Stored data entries
::::::

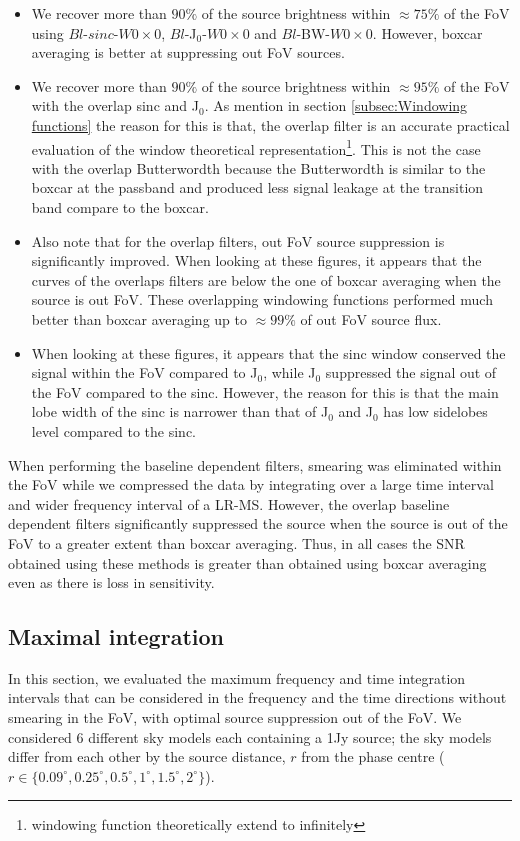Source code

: \documentclass[useAMS,usenatbib]{mn2e}
\begin{document}
\begin{itemize}
 \item We recover more than $90\%$ of the source brightness within $\approx 75\%$ of the FoV using $Bl$-$sinc$-$W0 \times 0$, 
      $Bl$-J$_0$-$W0\times0$ and $Bl$-BW-$W0\times0$. However, boxcar averaging is better at suppressing out FoV sources. 
 \item We recover more than $90\%$ of the source brightness within $\approx 95\%$ of the FoV with the overlap sinc and J$_0$. As 
mention in section \ref{subsec:Windowing functions} the reason for this is that, the overlap filter is an accurate practical evaluation of 
the window theoretical representation\footnote{windowing function theoretically extend to infinitely}. This is not the case with the 
overlap Butterwordth because the Butterwordth is similar to the boxcar at the passband and produced less signal leakage at the 
transition band compare to the boxcar. 
 \item Also note that for the overlap filters, out FoV source suppression is significantly improved.  When
looking at these figures, it appears that the curves of the overlaps filters are below the one of boxcar averaging when the source is out 
FoV. These overlapping windowing functions performed much better than boxcar averaging up to  $\approx 99\%$ of out FoV source flux.
  \item  When
looking at these figures, it appears that the sinc window conserved the signal within the FoV compared to J$_0$, while J$_0$ suppressed the 
signal out of the FoV compared to the sinc. However, the reason for 
this is that
the main lobe width of the sinc is narrower than that of J$_0$ and J$_0$ has low 
sidelobes level compared to the sinc.
\end{itemize}
When performing the baseline dependent filters, smearing was eliminated within the FoV while we compressed 
the data by integrating over a large time interval and wider frequency interval of a LR-MS. However,
the overlap baseline dependent filters significantly suppressed the source  when the source is out of the FoV  to a greater extent than 
boxcar averaging. Thus,
in all cases the SNR obtained using these methods is greater than obtained using boxcar averaging even as there is loss in 
sensitivity.
\subsection{Maximal integration}
In this section, we evaluated the maximum frequency and time integration intervals  that can be 
considered in the frequency and the time 
directions without smearing in the FoV, with optimal source suppression out of the FoV. We considered $6$ different sky 
models each  containing a 1Jy source; the sky models differ from each other by the source distance, $r$ from the phase centre
($r\in\{0.09^\circ,0.25^\circ,0.5^\circ,1^\circ,1.5^\circ, 2^\circ\}$).
\end{document}
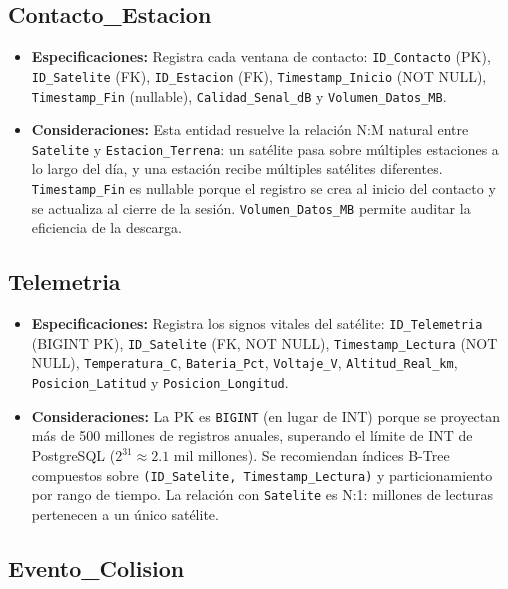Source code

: \subsection{Contacto\_Estacion}

\begin{itemize}
    \item \textbf{Especificaciones:} Registra cada ventana de contacto: \texttt{ID\_Contacto} (PK), \texttt{ID\_Satelite} (FK), \texttt{ID\_Estacion} (FK), \texttt{Timestamp\_Inicio} (NOT NULL), \texttt{Timestamp\_Fin} (nullable), \texttt{Calidad\_Senal\_dB} y \texttt{Volumen\_Datos\_MB}.
    \item \textbf{Consideraciones:} Esta entidad resuelve la relación N:M natural entre \texttt{Satelite} y \texttt{Estacion\_Terrena}: un satélite pasa sobre múltiples estaciones a lo largo del día, y una estación recibe múltiples satélites diferentes. \texttt{Timestamp\_Fin} es nullable porque el registro se crea al inicio del contacto y se actualiza al cierre de la sesión. \texttt{Volumen\_Datos\_MB} permite auditar la eficiencia de la descarga.
\end{itemize}

\subsection{Telemetria}

\begin{itemize}
    \item \textbf{Especificaciones:} Registra los signos vitales del satélite: \texttt{ID\_Telemetria} (BIGINT PK), \texttt{ID\_Satelite} (FK, NOT NULL), \texttt{Timestamp\_Lectura} (NOT NULL), \texttt{Temperatura\_C}, \texttt{Bateria\_Pct}, \texttt{Voltaje\_V}, \texttt{Altitud\_Real\_km}, \texttt{Posicion\_Latitud} y \texttt{Posicion\_Longitud}.
    \item \textbf{Consideraciones:} La PK es \texttt{BIGINT} (en lugar de INT) porque se proyectan más de 500 millones de registros anuales, superando el límite de INT de PostgreSQL ($2^{31} \approx 2.1$ mil millones). Se recomiendan índices B-Tree compuestos sobre \texttt{(ID\_Satelite, Timestamp\_Lectura)} y particionamiento por rango de tiempo. La relación con \texttt{Satelite} es N:1: millones de lecturas pertenecen a un único satélite.
\end{itemize}

\subsection{Evento\_Colision}


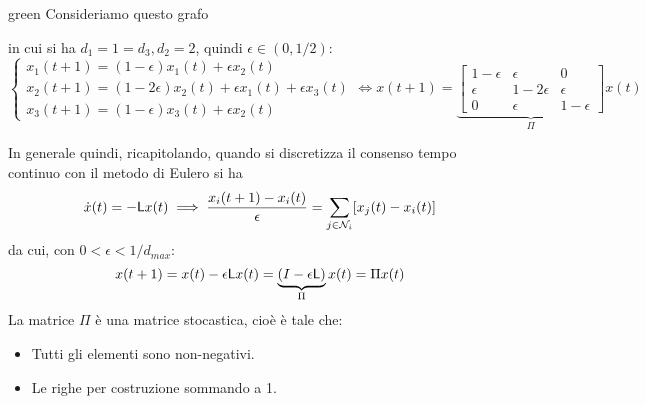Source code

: \begin{mybox}{green}{}
Consideriamo questo grafo
\label{exmp:cons}
\begin{center}
\end{center}
in cui si ha $d_1=1 = d_3, d_2 = 2$, quindi $\epsilon \in (0, 1/2)$:
\begin{equation*}
\begin{cases}
x_1(t+1) = (1-\epsilon)x_1(t) + \epsilon x_2(t) \\
x_2(t+1) = (1 - 2\epsilon)x_2(t) + \epsilon x_1(t) + \epsilon x_3(t) \\
x_3(t+1) = (1 -\epsilon)x_3(t) + \epsilon x_2(t)
\end{cases} \iff x(t+1) = \underbrace{\begin{bmatrix} 1 - \epsilon & \epsilon & 0 \\
\epsilon & 1 -2\epsilon & \epsilon \\
0 & \epsilon & 1-\epsilon
\end{bmatrix}}_{\Pi} x(t)
\end{equation*}
\end{mybox}

In generale quindi, ricapitolando, quando si discretizza il consenso tempo continuo con il metodo di Eulero si ha
\begin{equation}
\dot{x}(t) = -\mathsf{L} x(t) \implies \frac{x_i(t+1) - x_i(t)}{\epsilon} = \sum_{j \in \mathcal{N}_i} [x_j(t) - x_i(t)]
\end{equation} da cui, con $0 < \epsilon < 1/d_{max}$:
\begin{equation}
x(t+1) = x(t) - \epsilon \mathsf{L} x(t) = \underbrace{(I - \epsilon \mathsf{L} )}_{\Pi} x(t) = \Pi x(t)
\end{equation}
La matrice $\Pi$ \`e una matrice stocastica, cio\`e \`e tale che:
\begin{itemize}
\item Tutti gli elementi sono non-negativi.
\item Le righe per costruzione sommando a 1.
\end{itemize}

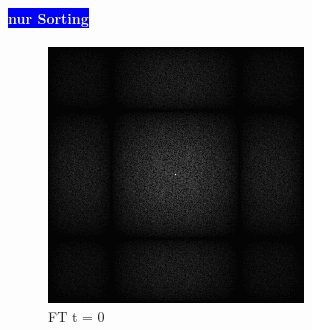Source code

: \begin{figure}[H]
\begin{tcolorbox}[boxrule=4pt,sharp corners=downhill,title=Bedeutung des Retargeting]
    \paragraph{\hfill\colorbox{blue}{\textcolor{white}{nur Sorting}}}
    \centering
    \begin{subfigure}[b]{0.2\linewidth}
      \includegraphics[width=\linewidth]{content/TemporalerAlg/Bilder/Retargeting/Bedeutung Retargeting/Sorting_Small_Block/Spektrum/Ausschnitt1.png}
       \caption{FT t = 0}
       \label{pic:sortier_t0}
    \end{subfigure}
    \begin{subfigure}[b]{0.2\linewidth}

\end{subfigure}
\end{tcolorbox}
\end{figure}
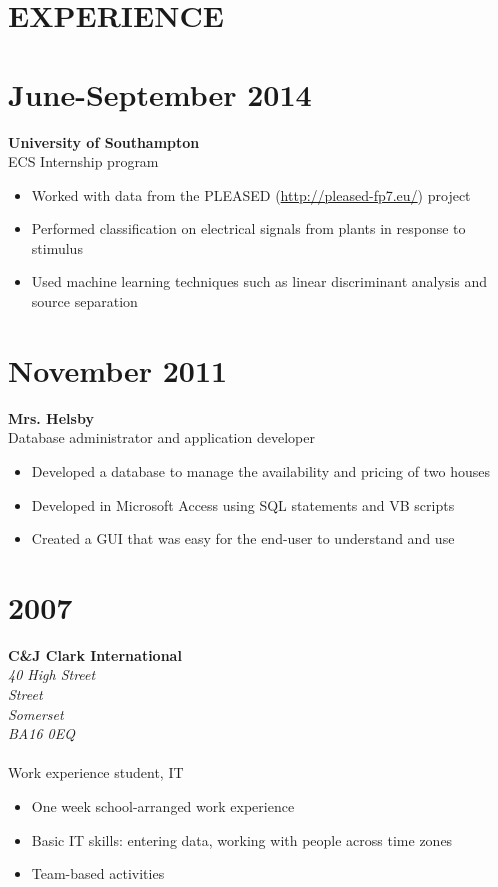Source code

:\documentclass[margin]{res}
\begin{document}
\begin{resume}
\section{EXPERIENCE}
\normalsize{\section{June-September 2014}}
	{\bf University of Southampton} \\
	ECS Internship program \\
	\begin{itemize}
	\item Worked with data from the PLEASED (\href{http://pleased-fp7.eu/}{http://pleased-fp7.eu/}) project
	\item Performed classification on electrical signals from plants in response to stimulus
	\item Used machine learning techniques such as linear discriminant analysis and source separation
	\end{itemize}
\normalsize{\section{November 2011}}
	{\bf Mrs. Helsby} \\
	Database administrator and application developer \\
	\begin{itemize}
	\item Developed a database to manage the availability and pricing of two houses
	\item Developed in Microsoft Access using SQL statements and VB scripts
	\item Created a GUI that was easy for the end-user to understand and use
	\end{itemize}
\normalsize{\section{2007}}
	{\bf C\&J Clark International} \\
	{\it 40 High Street \\
	Street \\
	Somerset \\
	BA16 0EQ \\ \\}
	Work experience student, IT \\
	\begin{itemize}
	\item One week school-arranged work experience
	\item Basic IT skills: entering data, working with people across time zones
	\item Team-based activities
	\end{itemize}


\end{resume}
\end{document}
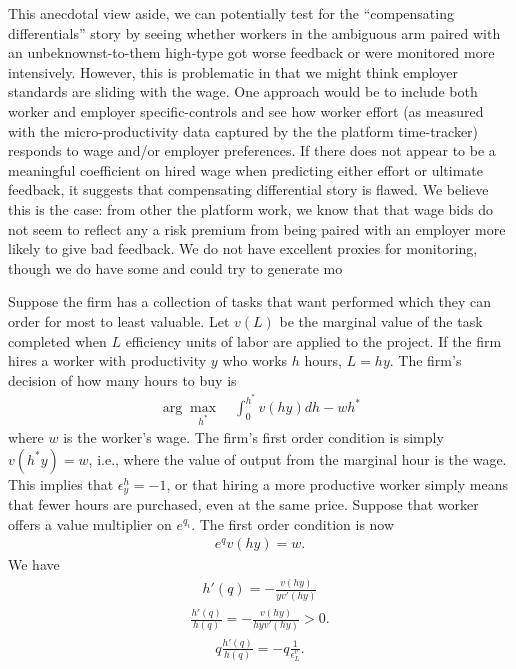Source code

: This anecdotal view aside, we can potentially test for the ``compensating differentials'' story by seeing whether workers in the ambiguous arm paired with an unbeknownst-to-them high-type got worse feedback or were monitored more intensively.
However, this is problematic in that we might think employer standards are sliding with the wage.
One approach would be to include both worker and employer specific-controls and see how worker effort (as measured with the micro-productivity data captured by the the platform time-tracker) responds to wage and/or employer preferences.
If there does not appear to be a meaningful coefficient on hired wage when predicting either effort or ultimate feedback, it suggests that compensating differential story is flawed.
We believe this is the case: from other the platform work, we know that that wage bids do not seem to reflect any a risk premium from being paired with an employer more likely to give bad feedback.
We do not have excellent proxies for monitoring, though we do have some and could try to generate mo


Suppose the firm has a collection of tasks that want performed which they can order for most to least valuable.
Let $v(L)$ be the marginal value of the task completed when $L$ efficiency units of labor are applied to the project.
If the firm hires a worker with productivity $y$ who works $h$ hours, $L = hy$.
The firm's decision of how many hours to buy is
\begin{align}
  \arg\max_{h^*} \quad \int_0^{h^*} v(hy) dh - wh^{*}  
\end{align} 
where $w$ is the worker's wage.
The firm's first order condition is simply $v(h^*y) = w$, i.e., where the value of output from the marginal hour is the wage.
This implies that $\epsilon^h_y = -1$, or that hiring a more productive worker simply means that fewer hours are purchased, even at the same price.
Suppose that worker offers a value multiplier on $e^{q_i}$.
The first order condition is now
\begin{align}
  e^{q} v(h y) = w.
\end{align} 
We have
\begin{align}
  h'(q) = - \frac{v(hy)}{y v'(hy)}
\end{align} 
\begin{align}
  \frac{h'(q)}{h(q)} = - \frac{v(hy)}{hy v'(hy)} > 0. 
\end{align}
\begin{align}
  q \frac{h'(q)}{h(q)} = - q \frac{1}{\epsilon^v_L}.
\end{align}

::::::

(Exercise description) Print exactly the lines from the first line of the records above through the line containing "within $\approx 75\%$", leaving out the pictures.

(Exercise solution)
Source code

: \documentclass[useAMS,usenatbib]{mn2e}
\begin{document}
\begin{itemize}
 \item We recover more than $90\%$ of the source brightness within $\approx 75\%$ of the FoV using $Bl$-$sinc$-$W0 \times 0$, 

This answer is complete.